REUTERS/Bob Riha, Jr./File Photo
REUTERS/Bob Riha, Jr./File Photo

A Chinese company may take over the current owner of the biggest U.S. container port in Long Beach, despite President Donald Trump’s threat to slap a 25 percent tariff on $50 billion worth of China’s tech exports.

China’s state-owned COSCO conglomerate is within days of closing its $6.3 billion take-over of Hong Kong-based Orient Overseas Container Lines (OOCL), which owns America’s biggest container ship cargo processing operation in Long Beach, California.

The OOCL paid $4.6 billion to sign a 40-year lease with the Port of Long Beach to develop the Middle Harbor property, which tripled the size of the port’s container capability. The Long Beach container port handles one-fifth of all U.S. container activity. With over 2,000 vessel calls in 2017, OOCL processed 6.8 million 20-foot cargo container units containing $180 billion in goods.

The Wall Street Journal reported in April that COSCO’s takeover of OOCL was being reviewed by the U.S. Treasury Department Committee on Foreign Investment in the U.S. over national security concerns regarding China’s potential dominance of U.S. port trade.

It is not clear that the ongoing U.S.-China trade dispute will affect the national security review.

The Journal noted that COSCO Vice Chairman Huang Xiaowen told a news conference on April 3 that the OOCL deal would close by June: “Up to now we are quite confident to push forward this acquisition. … It’s progressing normally,” he was quoted as saying.
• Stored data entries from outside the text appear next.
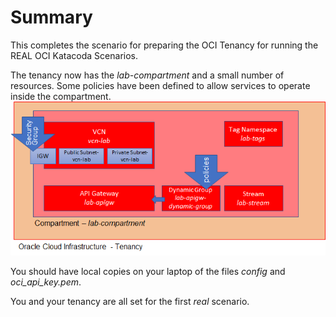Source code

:# Summary

This completes the scenario for preparing the OCI Tenancy for running the REAL OCI Katacoda Scenarios.

The tenancy now has the *lab-compartment* and a small number of resources. Some policies have been defined to allow services to operate inside the compartment. 
![](assets/lab-compartment-layout.png)

You should have local copies on your laptop of the files *config* and *oci_api_key.pem*.  

You and your tenancy are all set for the first *real* scenario.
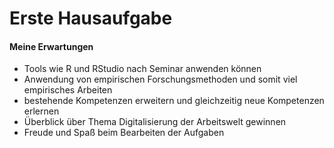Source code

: Erste Hausaufgabe
================

#### Meine Erwartungen

  - Tools wie R und RStudio nach Seminar anwenden können
  - Anwendung von empirischen Forschungsmethoden und somit viel
    empirisches Arbeiten
  - bestehende Kompetenzen erweitern und gleichzeitig neue Kompetenzen
    erlernen
  - Überblick über Thema Digitalisierung der Arbeitswelt gewinnen
  - Freude und Spaß beim Bearbeiten der Aufgaben
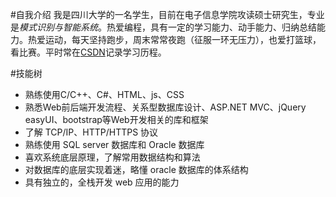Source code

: #自我介绍
我是四川大学的一名学生，目前在电子信息学院攻读硕士研究生，专业是*模式识别与智能系统*。热爱编程，具有一定的学习能力、动手能力、归纳总结能力。热爱运动，每天坚持跑步，周末常常夜跑（征服一环无压力），也爱打篮球，看比赛。平时常在[CSDN](http://blog.csdn.net/chengonghao/article/category/6216131 "我的博客")记录学习历程。

#技能树
 * 熟练使用C/C++、C#、HTML、js、CSS
 * 熟悉Web前后端开发流程、关系型数据库设计、ASP.NET MVC、jQuery easyUI、bootstrap等Web开发相关的库和框架
 * 了解 TCP/IP、HTTP/HTTPS 协议
 * 熟练使用 SQL server 数据库和 Oracle 数据库
 * 喜欢系统底层原理，了解常用数据结构和算法
 * 对数据库的底层实现着迷，略懂 oracle 数据库的体系结构
 * 具有独立的，全栈开发 web 应用的能力

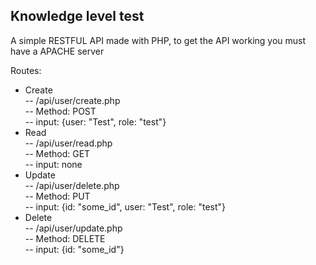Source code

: ## Knowledge level test

A simple RESTFUL API made with PHP, to get the API working you must have a APACHE server

Routes:

- Create  
  -- /api/user/create.php  
  -- Method: POST  
  -- input: {user: "Test", role: "test"}  
- Read  
  -- /api/user/read.php  
  -- Method: GET  
  -- input: none  
- Update  
  -- /api/user/delete.php  
  -- Method: PUT  
  -- input: {id: "some_id", user: "Test", role: "test"}  
- Delete  
  -- /api/user/update.php  
  -- Method: DELETE  
  -- input: {id: "some_id"}

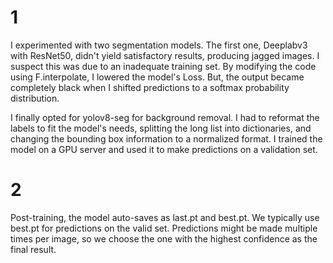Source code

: # 1
I experimented with two segmentation models. The first one, Deeplabv3 with ResNet50, didn't yield satisfactory results, producing jagged images. I suspect this was due to an inadequate training set. By modifying the code using F.interpolate, I lowered the model's Loss. But, the output became completely black when I shifted predictions to a softmax probability distribution.

I finally opted for yolov8-seg for background removal. I had to reformat the labels to fit the model's needs, splitting the long list into dictionaries, and changing the bounding box information to a normalized format. I trained the model on a GPU server and used it to make predictions on a validation set.

# 2
Post-training, the model auto-saves as last.pt and best.pt. We typically use best.pt for predictions on the valid set. Predictions might be made multiple times per image, so we choose the one with the highest confidence as the final result.
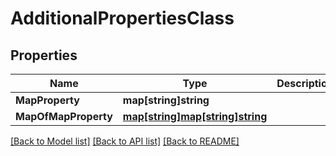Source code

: # AdditionalPropertiesClass

## Properties

Name | Type | Description | Notes
------------ | ------------- | ------------- | -------------
**MapProperty** | **map[string]string** |  | [optional] 
**MapOfMapProperty** | [**map[string]map[string]string**](map.md) |  | [optional] 

[[Back to Model list]](../README.md#documentation-for-models) [[Back to API list]](../README.md#documentation-for-api-endpoints) [[Back to README]](../README.md)


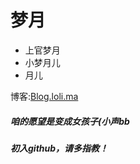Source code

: # 梦月
  + 上官梦月
  + 小梦月儿
  + 月儿

博客:[Blog.loli.ma][1]

##### 咱的愿望是变成女孩子(小声bb

##### 初入github，请多指教！

[1]:blog.loli.ma
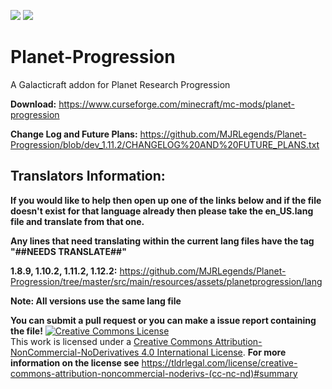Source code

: [![](http://cf.way2muchnoise.eu/full_planet-progression_downloads.svg)](https://www.curseforge.com/minecraft/mc-mods/planet-progression) [![](http://cf.way2muchnoise.eu/versions/Minecraft_planet-progression_all.svg)](https://www.curseforge.com/minecraft/mc-mods/planet-progression)

# Planet-Progression
A Galacticraft addon for Planet Research Progression

**Download:** https://www.curseforge.com/minecraft/mc-mods/planet-progression

**Change Log and Future Plans:** https://github.com/MJRLegends/Planet-Progression/blob/dev_1.11.2/CHANGELOG%20AND%20FUTURE_PLANS.txt

## Translators Information:

**If you would like to help then open up one of the links below and if the file doesn't exist for that language already then please take the en_US.lang file and translate from that one.**

**Any lines that need translating within the current lang files have the tag "##NEEDS TRANSLATE##"**

**1.8.9, 1.10.2, 1.11.2, 1.12.2:**
https://github.com/MJRLegends/Planet-Progression/tree/master/src/main/resources/assets/planetprogression/lang

**Note: All versions use the same lang file**

**You can submit a pull request or you can make a issue report containing the file!**
<a rel="license" href="http://creativecommons.org/licenses/by-nc-nd/4.0/"><img alt="Creative Commons License" style="border-width:0" src="https://i.creativecommons.org/l/by-nc-nd/4.0/88x31.png" /></a><br />This work is licensed under a <a rel="license" href="http://creativecommons.org/licenses/by-nc-nd/4.0/">Creative Commons Attribution-NonCommercial-NoDerivatives 4.0 International License</a>. **For more information on the license see** https://tldrlegal.com/license/creative-commons-attribution-noncommercial-noderivs-(cc-nc-nd)#summary
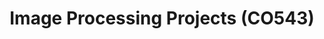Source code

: ---
layout: project_cat
title: Image Processing Projects (CO543)
nav_order: 7
permalink: /co543/
has_children: true
num_projects: #
parent: Home
has_toc: true
default_thumb_image: https://cepdnaclk.github.io/projects.ce.pdn.ac.lk/data/categories/co543/thumbnail.jpg
description: 
---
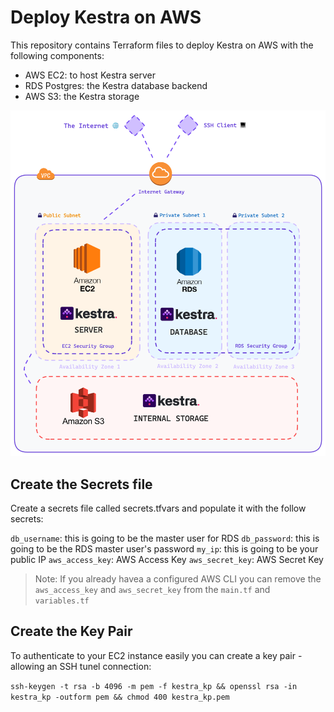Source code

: # Deploy Kestra on AWS

This repository contains Terraform files to deploy Kestra on AWS with the following components:
* AWS EC2: to host Kestra server
* RDS Postgres: the Kestra database backend
* AWS S3: the Kestra storage

![deploy schema](misc/deploy_aws.png)

## Create the Secrets file
Create a secrets file called secrets.tfvars and populate it with the follow secrets:

`db_username`: this is going to be the master user for RDS
`db_password`: this is going to be the RDS master user's password
`my_ip`: this is going to be your public IP
`aws_access_key`: AWS Access Key
`aws_secret_key`: AWS Secret Key

> Note: If you already havea a configured AWS CLI you can remove the `aws_access_key` and `aws_secret_key` from the `main.tf` and `variables.tf`

## Create the Key Pair

To authenticate to your EC2 instance easily you can create a key pair - allowing an SSH tunel connection:

`ssh-keygen -t rsa -b 4096 -m pem -f kestra_kp && openssl rsa -in kestra_kp -outform pem && chmod 400 kestra_kp.pem`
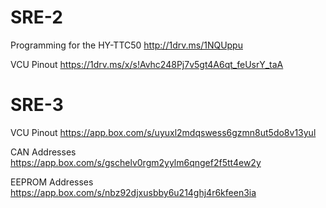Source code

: # SRE-2

Programming for the HY-TTC50
http://1drv.ms/1NQUppu

VCU Pinout
https://1drv.ms/x/s!Avhc248Pj7v5gt4A6qt_feUsrY_taA


# SRE-3

VCU Pinout
https://app.box.com/s/uyuxl2mdqswess6gzmn8ut5do8v13yul

CAN Addresses
https://app.box.com/s/gschelv0rgm2yylm6qngef2f5tt4ew2y

EEPROM Addresses
https://app.box.com/s/nbz92djxusbby6u214ghj4r6kfeen3ia
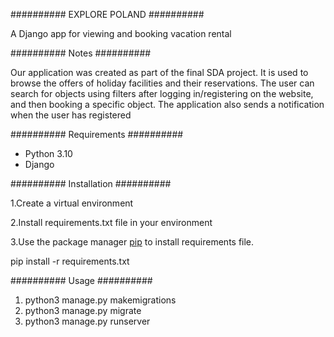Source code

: 
##########
EXPLORE POLAND
##########


A Django app for viewing and booking vacation rental

##########
Notes
##########

Our application was created as part of the final SDA project. It is used to browse the offers of holiday facilities and their reservations.
The user can search for objects using filters after logging in/registering on the website, and then booking a specific object.
The application also sends a notification when the user has registered

##########
Requirements
##########


- Python 3.10
- Django

##########
Installation
##########

1.Create a virtual environment

2.Install requirements.txt file in your environment

3.Use the package manager [pip](https://pip.pypa.io/en/stable/) to install requirements file.

 pip install -r requirements.txt

##########
Usage
##########

1. python3 manage.py makemigrations
2. python3 manage.py migrate
3. python3 manage.py runserver
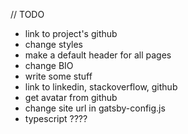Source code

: // TODO
* link to project's github 
* change styles
* make a default header for all pages
* change BIO
* write some stuff
* link to linkedin, stackoverflow, github
* get avatar from github
* change site url in gatsby-config.js
* typescript ????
However, the Journal repted that COSCO has “proposed to divest or carve out the Long Beach terminal to satisfy U.S. concerns about the deal.”

Meanwhile, Reuters reported Monday, the U.S. has threatened to slap 25 percent tariffs on a substantial number of China tech exports by June 30, after World Trade Organization dispute settlement talks in Geneva broke down on May 28.

U.S. Ambassador to the WTO Dennis Shea demanded China end its unwritten rule requiring “forced technology transfer” for U.S. companies that want to do business with China state-owned enterprises.

Shea told the WTO dispute resolution committee, “This is not the rule of law. In fact, it is China’s laws themselves that enable this coercion.” He added that investment, licensing, and administrative rules amount to a “systematic, state-directed, and non-market pursuit of other (WTO) members’ cutting-edge technology in service of China’s industrial policy” — a lose-lose deal for Americans, he argued.

China’s Ambassador Zhang Xiangchen called the U.S. arguments a “presumption of guilt” and “pure speculation” based only on ,America’s $375 billion U.S. trade deficit with China. Zhang told Reuters that tech transfer is a commercial activity that benefits America, while Chinese innovation is driven by “the diligence and entrepreneurship of the Chinese people, investment in education and research.”

 

The U.S. originally launched its WTO complaint against China on March 23. Under the rules, both parties were required to engage in bilateral talks for 60 days. The clock is now ticking toward the WTO Dispute Resolution Committee meeting on June 22.